簡単に手順を説明する。まず,チップ上に溶剤に溶かした液晶を塗布する。顕微鏡の下で偏光を照射し,反射光を偏光子と直角に回転させた検光子を通しで観察することで,ホットスポットが暗い点として観測できる。空間分解能は1µm程度であるが,液晶の塗布ムラがあると悪くなる。

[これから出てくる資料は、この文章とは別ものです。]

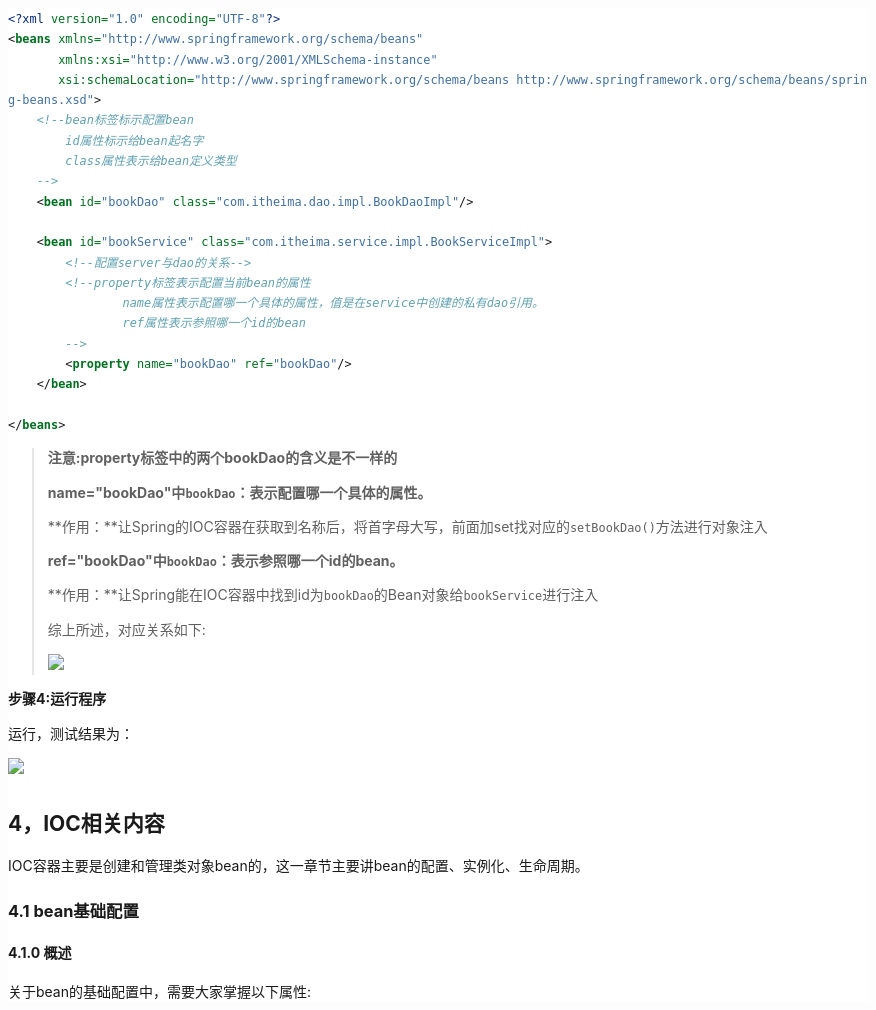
 ```XML
<?xml version="1.0" encoding="UTF-8"?>
<beans xmlns="http://www.springframework.org/schema/beans"
       xmlns:xsi="http://www.w3.org/2001/XMLSchema-instance"
       xsi:schemaLocation="http://www.springframework.org/schema/beans http://www.springframework.org/schema/beans/spring-beans.xsd">
    <!--bean标签标示配置bean
        id属性标示给bean起名字
        class属性表示给bean定义类型
    -->
    <bean id="bookDao" class="com.itheima.dao.impl.BookDaoImpl"/>

    <bean id="bookService" class="com.itheima.service.impl.BookServiceImpl">
        <!--配置server与dao的关系-->
        <!--property标签表示配置当前bean的属性
                name属性表示配置哪一个具体的属性，值是在service中创建的私有dao引用。
                ref属性表示参照哪一个id的bean
        -->
        <property name="bookDao" ref="bookDao"/>
    </bean>

</beans>
```

> **注意:property标签中的两个bookDao的含义是不一样的**
> 
> **name="bookDao"中`bookDao`：表示配置哪一个具体的属性。**
> 
> **作用：**让Spring的IOC容器在获取到名称后，将首字母大写，前面加set找对应的`setBookDao()`方法进行对象注入
> 
> **ref="bookDao"中`bookDao`：表示参照哪一个id的bean。**
> 
> **作用：**让Spring能在IOC容器中找到id为`bookDao`的Bean对象给`bookService`进行注入
> 
> 综上所述，对应关系如下:
> 
> ![](https://i-blog.csdnimg.cn/blog_migrate/3f6394d8f258ff2ebc69116809418542.png)

**步骤4:运行程序**

运行，测试结果为：

![](https://i-blog.csdnimg.cn/blog_migrate/8bf093405db30c7e861a2a35a14640a4.png)

## 4，IOC相关内容

IOC容器主要是创建和管理类对象bean的，这一章节主要讲bean的配置、实例化、生命周期。

### 4.1 bean基础配置

#### 4.1.0 概述

关于bean的基础配置中，需要大家掌握以下属性:
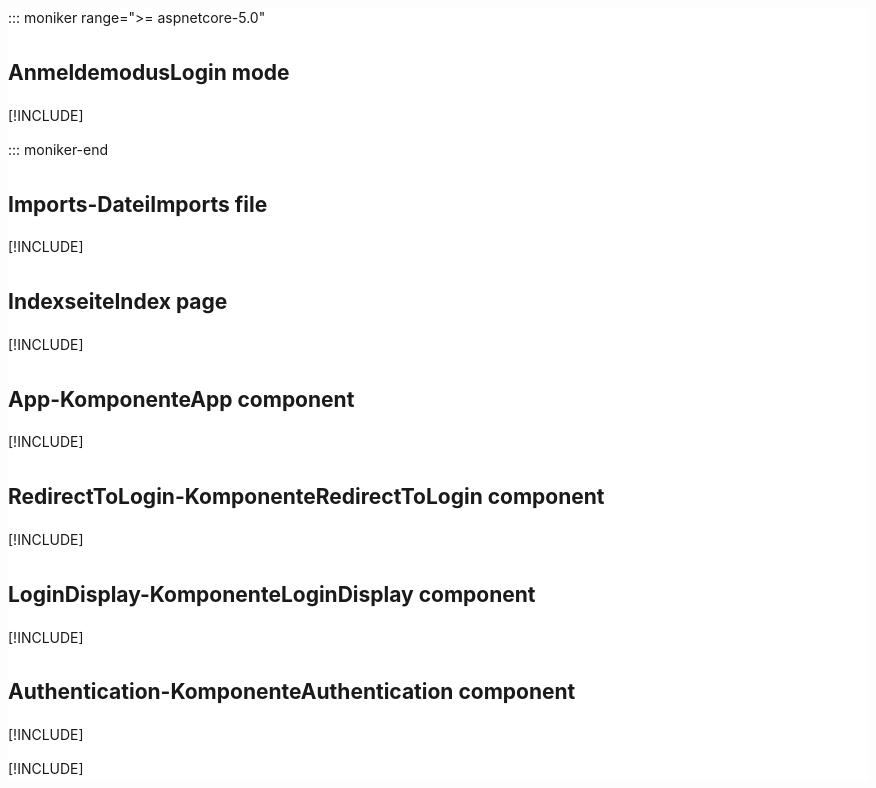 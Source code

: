 ::: moniker range=">= aspnetcore-5.0"

## <a name="login-mode"></a><span data-ttu-id="0cfca-189">Anmeldemodus</span><span class="sxs-lookup"><span data-stu-id="0cfca-189">Login mode</span></span>

[!INCLUDE[](~/includes/blazor-security/msal-login-mode.md)]

::: moniker-end

## <a name="imports-file"></a><span data-ttu-id="0cfca-190">Imports-Datei</span><span class="sxs-lookup"><span data-stu-id="0cfca-190">Imports file</span></span>

[!INCLUDE[](~/includes/blazor-security/imports-file-standalone.md)]

## <a name="index-page"></a><span data-ttu-id="0cfca-191">Indexseite</span><span class="sxs-lookup"><span data-stu-id="0cfca-191">Index page</span></span>

[!INCLUDE[](~/includes/blazor-security/index-page-msal.md)]

## <a name="app-component"></a><span data-ttu-id="0cfca-192">App-Komponente</span><span class="sxs-lookup"><span data-stu-id="0cfca-192">App component</span></span>

[!INCLUDE[](~/includes/blazor-security/app-component.md)]

## <a name="redirecttologin-component"></a><span data-ttu-id="0cfca-193">RedirectToLogin-Komponente</span><span class="sxs-lookup"><span data-stu-id="0cfca-193">RedirectToLogin component</span></span>

[!INCLUDE[](~/includes/blazor-security/redirecttologin-component.md)]

## <a name="logindisplay-component"></a><span data-ttu-id="0cfca-194">LoginDisplay-Komponente</span><span class="sxs-lookup"><span data-stu-id="0cfca-194">LoginDisplay component</span></span>

[!INCLUDE[](~/includes/blazor-security/logindisplay-component.md)]

## <a name="authentication-component"></a><span data-ttu-id="0cfca-195">Authentication-Komponente</span><span class="sxs-lookup"><span data-stu-id="0cfca-195">Authentication component</span></span>

[!INCLUDE[](~/includes/blazor-security/authentication-component.md)]

[!INCLUDE[](~/includes/blazor-security/troubleshoot.md)]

液晶塗布法の感度を向上させる方法としては,偏光を用いる以外に,温度制御する方法,パルス電圧を用いる方法が報告されている。日常の故障解析ではこれらの方法すべてを組み合わせて用いる場合が多い。温度制御によりサンプルの温度を液晶の転移温度直下まで上げておき,徴小な発熱で検出できるようにする。温度制御は簡便な方法として,ヘヤードライヤや電球を用いる方法,専用の温度コントローラを用いる方法が行われている。パルス電圧を与えることで,発熱箇所がリアルタイムで収縮膨張を繰り返し,発見しやすくなる。パルスの周期はリアルタイムでみやすい1Hz前後が用いられる。よく用いられる液晶は転移温度が約40℃のMBBA(Methoxy-Benzylidene Butyl-Anline)である。
現在までに報告されている中で,検出された最少発熱量は3µWであるが,日常の解析ではそれより2桁から3桁悪いようである。